Ironically, the eight-team winter league that will likely strip the CFL of all its top players, was born last year when CFL president Jeff Giles approached De Marco about the possibility of buying the Toronto Argos. In true wrestling fashion, turnabout became fair play as De Marco and WWF boss Vince McMahon responded by trying to buy the whole league and use it as the base for a 16-team loop that would meld the best of CFL and NFL rules. Worried the takeover would spell the end of a Canadian institution, several CFL governors instantly rejected the proposal.
"I don't think this is going to ruin the CFL -- the CFL is ruining itself," said De Marco, whose league has already received more than 1,000 player resumes despite the fact it doesn't kick off until Feb. 3, 2001.
"The people who run the league need to be empowered to run it. When eight people have to make decisions for the league, opportunities like this get missed. I don't want to see the CFL go out of business, but they've got to look internally and get rid of people who think the old way. Times are changing. The CFL does not know how to make stars. We could've helped them with that."

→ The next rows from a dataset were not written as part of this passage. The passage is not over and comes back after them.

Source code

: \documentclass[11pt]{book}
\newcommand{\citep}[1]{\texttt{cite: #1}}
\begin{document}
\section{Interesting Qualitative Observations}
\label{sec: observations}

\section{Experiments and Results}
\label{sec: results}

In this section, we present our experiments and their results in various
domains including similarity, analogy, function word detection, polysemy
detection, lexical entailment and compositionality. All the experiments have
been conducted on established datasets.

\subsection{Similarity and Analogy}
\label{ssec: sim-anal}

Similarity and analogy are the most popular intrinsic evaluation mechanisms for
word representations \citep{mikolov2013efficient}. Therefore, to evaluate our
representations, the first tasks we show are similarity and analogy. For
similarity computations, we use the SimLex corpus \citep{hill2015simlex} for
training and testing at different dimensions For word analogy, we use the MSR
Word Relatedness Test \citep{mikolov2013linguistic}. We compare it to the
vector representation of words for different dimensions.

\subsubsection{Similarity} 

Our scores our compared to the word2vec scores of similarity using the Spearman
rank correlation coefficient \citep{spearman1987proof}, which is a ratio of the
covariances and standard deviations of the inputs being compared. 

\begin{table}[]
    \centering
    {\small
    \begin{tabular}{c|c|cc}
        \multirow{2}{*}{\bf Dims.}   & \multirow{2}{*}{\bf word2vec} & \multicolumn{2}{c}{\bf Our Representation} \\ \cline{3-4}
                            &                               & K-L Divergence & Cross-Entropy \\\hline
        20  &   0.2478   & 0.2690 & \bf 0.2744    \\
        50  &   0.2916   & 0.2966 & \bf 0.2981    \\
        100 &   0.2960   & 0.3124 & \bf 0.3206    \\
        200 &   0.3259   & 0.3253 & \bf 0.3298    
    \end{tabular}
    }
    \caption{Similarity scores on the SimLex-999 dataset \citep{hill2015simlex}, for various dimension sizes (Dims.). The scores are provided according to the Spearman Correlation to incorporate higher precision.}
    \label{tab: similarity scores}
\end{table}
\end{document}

While Wall Street was busy applauding the deal and boosting the WWF's stock price yesterday, Giles was busy, as always, trying to ensure all eight teams are stable enough to begin play this year.
"Am I a little envious they made an announcement today with a major broadcaster like NBC? That would have been nice," said Giles. "But I think the price we would have had to pay was a little too high."
Giles pointed out the board of directors who voted against the WWF's proposal were uncomfortable giving McMahon complete control as he'd likely relocate small-market clubs in search of higher local TV ratings. They were also unhappy with his plans to change several rules, including the addition of a fourth down.
Calgary Stampeders owner Sig Gutsche tried to put a positive spin on the news, saying anything that promotes football is good for the CFL. Because the XFL season will end in April, long before the CFL season starts, Gutsche said they aren't competitors.
However, what will hurt the CFL is the southern migration of top stars who will undoubtedly have to sign exclusive XFL contracts, prohibiting them from playing elsewhere during the summer or fall.
"The CFL has asked us about that and we're looking at it," said De Marco of the contracts. "Once the WWF makes these people big stars, we don't want others to capitalize on that."
The XFL vows to pay players more than CFLers and less than NFLers, with bonuses for wins.
Six cities have already been awarded franchises and two others will be announced by the end of next month.